Écriture publique, de l'intime au privé (1)

  • J'entame ici une série de réflexions autour de ma pratique de l'écriture publique intime et/ou privée. Le sujet m'intéresse depuis l'origine et n'a cessé d'accompagner ma démarche. Je crois savoir que cet engouement n'est pas partagé par tous les lecteurs, surtout s'ils ne sont pas blogueurs, mais bon... ce sera le menu des jours à venir. Et puis je sais qu'il y en a qui ont des réflexions du même genre...

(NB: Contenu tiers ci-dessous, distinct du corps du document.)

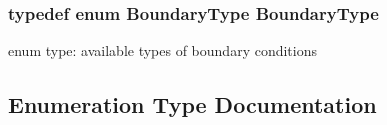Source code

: \subsubsection[{\texorpdfstring{Boundary\+Type}{BoundaryType}}]{\setlength{\rightskip}{0pt plus 5cm}typedef enum {\bf Boundary\+Type}  {\bf Boundary\+Type}}\hypertarget{scenarios_2SWE__Scenario_8hh_a0076a482278ddc13ed179c6c76c9b5ad}{}\label{scenarios_2SWE__Scenario_8hh_a0076a482278ddc13ed179c6c76c9b5ad}
enum type\+: available types of boundary conditions 

\subsection{Enumeration Type Documentation}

Lorsque j'ai commencé à écrire en ligne, il y a plus de huit ans, j'ai suivi le mode d'écriture que j'avais antérieurement : celui du journal intime. J'ai donc raconté ma vie, comme d'autres le faisaient déjà à cette époque antébloguienne. Passé le paradoxe de l'intimité dévoilée en public, c'était assez simple : j'écrivais comme ça me venait, au fil du clavier. Quant aux échanges, fondements de ce mode d'écriture, ils se faisaient en privé.

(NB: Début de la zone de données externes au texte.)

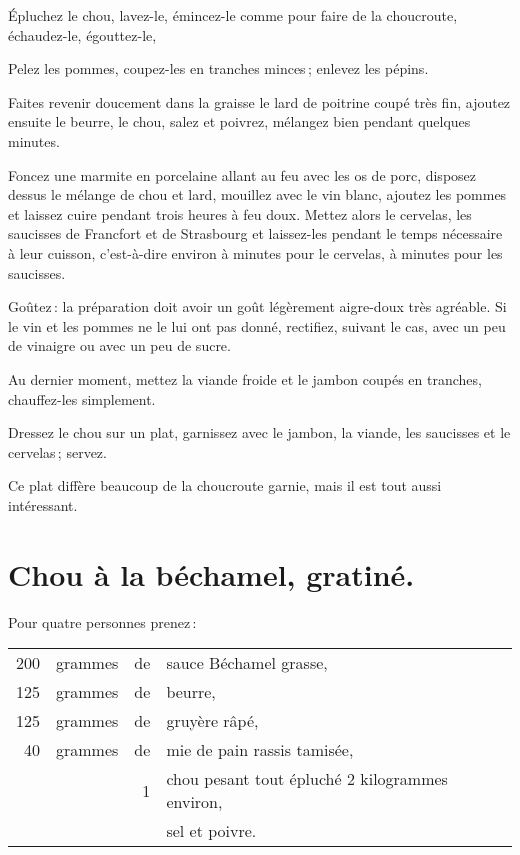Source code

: Épluchez le chou, lavez-le, émincez-le comme pour faire de la choucroute,
échaudez-le, égouttez-le,

Pelez les pommes, coupez-les en tranches minces ; enlevez les pépins.

Faites revenir doucement dans la graisse le lard de poitrine coupé très fin,
ajoutez ensuite le beurre, le chou, salez et poivrez, mélangez bien pendant
quelques minutes.

Foncez une marmite en porcelaine allant au feu avec les os de porc, disposez
dessus le mélange de chou et lard, mouillez avec le vin blanc, ajoutez les
pommes et laissez cuire pendant trois heures à feu doux. Mettez alors le
cervelas, les saucisses de Francfort et de Strasbourg et laissez-les pendant le
temps nécessaire à leur cuisson, c'est-à-dire environ {\mmm}
à {\mmm} minutes pour le cervelas, {\mmm} à {\mmm} minutes
pour les saucisses.

Goûtez : la préparation doit avoir un goût légèrement aigre-doux très agréable.
Si le vin et les pommes ne le lui ont pas donné, rectifiez, suivant le cas,
avec un peu de vinaigre ou avec un peu de sucre.

Au dernier moment, mettez la viande froide et le jambon coupés en tranches,
chauffez-les simplement.

Dressez le chou sur un plat, garnissez avec le jambon, la viande, les saucisses
et le cervelas ; servez.

\medskip

Ce plat diffère beaucoup de la choucroute garnie, mais il est tout aussi
intéressant.

\section*{\centering Chou à la béchamel, gratiné.}
{}

Pour quatre personnes prenez :

\footnotesize
\begin{longtable}{rrrp{16em}}
    200 & grammes & de & sauce Béchamel grasse,                                                           \\
    125 & grammes & de & beurre,                                                                          \\
    125 & grammes & de & gruyère râpé,                                                                    \\
     40 & grammes & de & mie de pain rassis tamisée,                                                      \\
        &         &  1 & chou pesant tout épluché 2 kilogrammes environ,                                  \\
        &         &    & sel et poivre.                                                                   \\
\end{longtable}
\normalsize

Au fil du temps c'est devenu nettement plus compliqué... Le poids des mots s'est alourdi. Du coup c'est la dimension intime que j'ai allégée en ouvrant ce carnet-blog. Mais l'interaction avec les lecteurs-blogueurs y est devenue visible par tous [le genre masculin l'emporte, mais la logique proportionnelle voudrait qu'ici ce soit le féminin...]. Cette apparence de transparence a remis en question mon rapport à l'intime et à la vie privée. Je suis devenu plus discret. Et puis vous êtes devenus plus nombreux, plus diversifiés, plus présents...

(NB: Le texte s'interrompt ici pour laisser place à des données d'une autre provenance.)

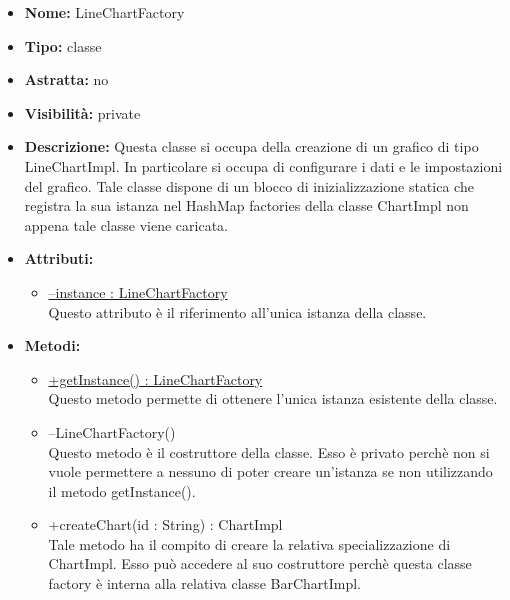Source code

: 			
			\begin{itemize}
			\item \textbf{Nome:} LineChartFactory
			\item \textbf{Tipo:} classe
			
		\item \textbf{Astratta:}
		no
			\item \textbf{Visibilità:} private
			\item \textbf{Descrizione:} Questa classe si occupa della creazione di un grafico di tipo LineChartImpl. In particolare si occupa di configurare i dati e le impostazioni del grafico. Tale classe dispone di un blocco di inizializzazione statica che registra la sua istanza nel HashMap factories della classe ChartImpl non appena tale classe viene caricata.
			\item \textbf{Attributi:}
				\begin{itemize}
				\setlength{\itemsep}{5pt}
				
					\item[\ding{111}] \underline{--instance : LineChartFactory} \\ [1mm] Questo attributo è il riferimento all'unica istanza della classe.
				\end{itemize}
		
			\item \textbf{Metodi:}
				\begin{itemize}
				\setlength{\itemsep}{5pt}
				
					\item[\ding{111}] {\underline{+getInstance() : LineChartFactory}} \\ [1mm] Questo metodo permette di ottenere l'unica istanza esistente della classe.
					\item[\ding{111}] {{--LineChartFactory()}} \\ [1mm] Questo metodo è il costruttore della classe. Esso è privato perchè non si vuole permettere a nessuno di poter creare un’istanza se non utilizzando il metodo getInstance().

					\item[\ding{111}] {{+createChart(id : String) : ChartImpl}} \\ [1mm] Tale metodo ha il compito di creare la relativa specializzazione di ChartImpl. Esso può accedere al suo costruttore perchè questa classe factory è interna alla relativa classe BarChartImpl.
				\end{itemize}
		
			\end{itemize}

Certaines lectures réciproques se sont révélées être durables, créatrices de liens, tandis que beaucoup d'autres se sont éteintes. Je passe sur les furtives traces des lecteurs de passage mais n'oublie pas ceux qui choisissent de lire en silence, fidèlement. De tout cela il résulte un lectorat pluriel, avec qui j'entretiens des rapports très variables, perturbant la représentation que je peux en avoir. Selon mon état d'esprit cela me fait orienter préférentiellement mes écrits vers ce que j'imagine des uns ou des autres. Du coup je ne me sens pas toujours cohérent et, là encore, ça me dérange un peu. Je crois que j'aimerais assez me sentir homogène, unifié. Sans failles, peut-être ?

Force est de constater que ce n'est pas le cas. Je suis, moi aussi, pluriel. Pas forcément celui que je crois être, et certainement pas celui que je tente de décrire. Le portrait n'est ni vrai, ni faux, mais toujours incomplet.

Oh la la, dans quelle gamberge il est encore parti, le Pierrot, se disent mes fidèles groupies !
Nan, vous inquiétez pas, c'est mon style d'écriture qui donne cette impression de sérieux. C'est une image faussée. En vrai je ne le suis pas autant, juré craché !

Tiens, c'est justement ce genre de trucs qui m'agacent un peu quand j'écris : l'image que mes écrits peuvent donner de moi. Toujours faussée, mais truffée de vérité. Allez faire le tri dans tout ça, après...

Mais bon, on s'en fout : j'écris parce que j'en ai envie et vous lisez parce que ça vous plaît [mes doigts se rebellent quand je veux écrire ces derniers mots...].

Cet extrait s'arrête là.